Yingluck’s lawyers submitted an additional 72 documents in her defence. Initially, NLA chief Pornphet Wichitcholchai agreed to accept 28 documents, as they had already been annexed to files complied by the National Anti-Corruption Commission. However, the NLA voted 165 to 15 to dump all the new documents.

The National Legislative Assembly will hold its first hearing on whether to impeach Yingluck on January 9.

Bloomberg View, by the editors, reports (source): “Nor does the military’s road map for returning power to civilians inspire confidence. Early drafts suggest that the proposed political reforms will be designed not to heal Thailand’s divides, but to ensure that followers of exiled former Prime Minister Thaksin Shinawatra cannot return to power through elections. Even assuming that army-chief-turned-Prime Minister Prayuth Chan-Ocha keeps his pledge to step down by the end of 2015 — which is far from a given — that’s hardly a recipe for long-term political stability.

Thailand cannot move forward by repressing the democratic aspirations of half its population. Doing so will undercut the legitimacy of the country’s courts and regulatory agencies, as well as the parliament, which will be dominated by appointed rather than elected legislators. They will exacerbate Thailand’s already appalling inequality (in which the richest 10 percent of Thais own as much as 75 percent of national wealth). Perhaps most damaging, this will remove the need for Thai opposition parties to develop a true political alternative to Thaksin’s electoral machine. Any reforms that do not address that fundamental problem are only skin-deep.”

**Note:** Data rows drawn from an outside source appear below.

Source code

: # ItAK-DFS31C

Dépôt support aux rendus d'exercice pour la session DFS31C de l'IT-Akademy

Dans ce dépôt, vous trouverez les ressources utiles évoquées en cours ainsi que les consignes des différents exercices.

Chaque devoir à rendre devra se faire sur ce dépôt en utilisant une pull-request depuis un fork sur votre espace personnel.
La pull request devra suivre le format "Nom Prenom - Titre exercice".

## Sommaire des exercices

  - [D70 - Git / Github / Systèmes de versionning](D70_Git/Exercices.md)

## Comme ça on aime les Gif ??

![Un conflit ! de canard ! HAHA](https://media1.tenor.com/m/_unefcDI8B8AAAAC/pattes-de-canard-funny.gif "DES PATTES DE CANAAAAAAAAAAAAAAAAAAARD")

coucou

The following is from AFP:

BANGKOK (AFP) – Thailand’s military-stacked legislature pushed ahead Friday with plans to impeach ousted former Prime Minister Yingluck Shinawatra in what analysts say is an attempt to neuter her family’s influence in politics for good.

The National Legislative Assembly voted Friday to bring an impeachment hearing in the New Year.

“The opening of impeachment set on January 9 at 10am and I think the whole process will take about 30 days,” assembly member Jetn Siratharanont told AFP.

Yingluck, Thailand’s first female premier and the sister of fellow ousted premier Thaksin Shinawatra, was removed from office in a controversial court ruling shortly before the army toppled the remnants of her elected government on May 22.

Despite being forced out of office, the military plan to impeach her over her administration’s loss-making rice subsidy programme which – while popular among her rural powerbase – was a driving force behind protests against her now toppled government.

Yingluck’s legal team had hoped to delay the hearing so they could gather more evidence but their request was denied.

Analysts say the impeachment proceedings are part of a wider campaign to make sure her family – who are loathed by the military and Bangkok-based royalist establishment – cannot enter office again.

“This is all part of the attempt by the junta to eliminate the Shinawatras from Thai politics,” Pavin Chachavalpongpun, an expert on Thailand and staunch junta critic at Japan’s Kyoto University, told AFP.

“The junta is trying to install infrastructure, through drafting a new constitution and also through a series of pending cases, to make sure that if there is ever another election someone like Yingluck — or someone closely associated with her — will not be able to stand,” he added.

A successful impeachment needs three fifths of the national legislature to vote in favour and could see Yingluck barred from politics for five years.

The junta, which had initially hinted at an October 2015 election, said this week that fresh polls were unlikely before 2016.

May’s coup was the latest chapter in Thailand’s long-drawn political conflict, which broadly pits a Bangkok-based middle class and royalist elite, backed by parts of the military and judiciary, against rural and working-class voters loyal to the Shinawatras.

A Shinawatra-led or aligned government has been brought to power in every poll since 2001.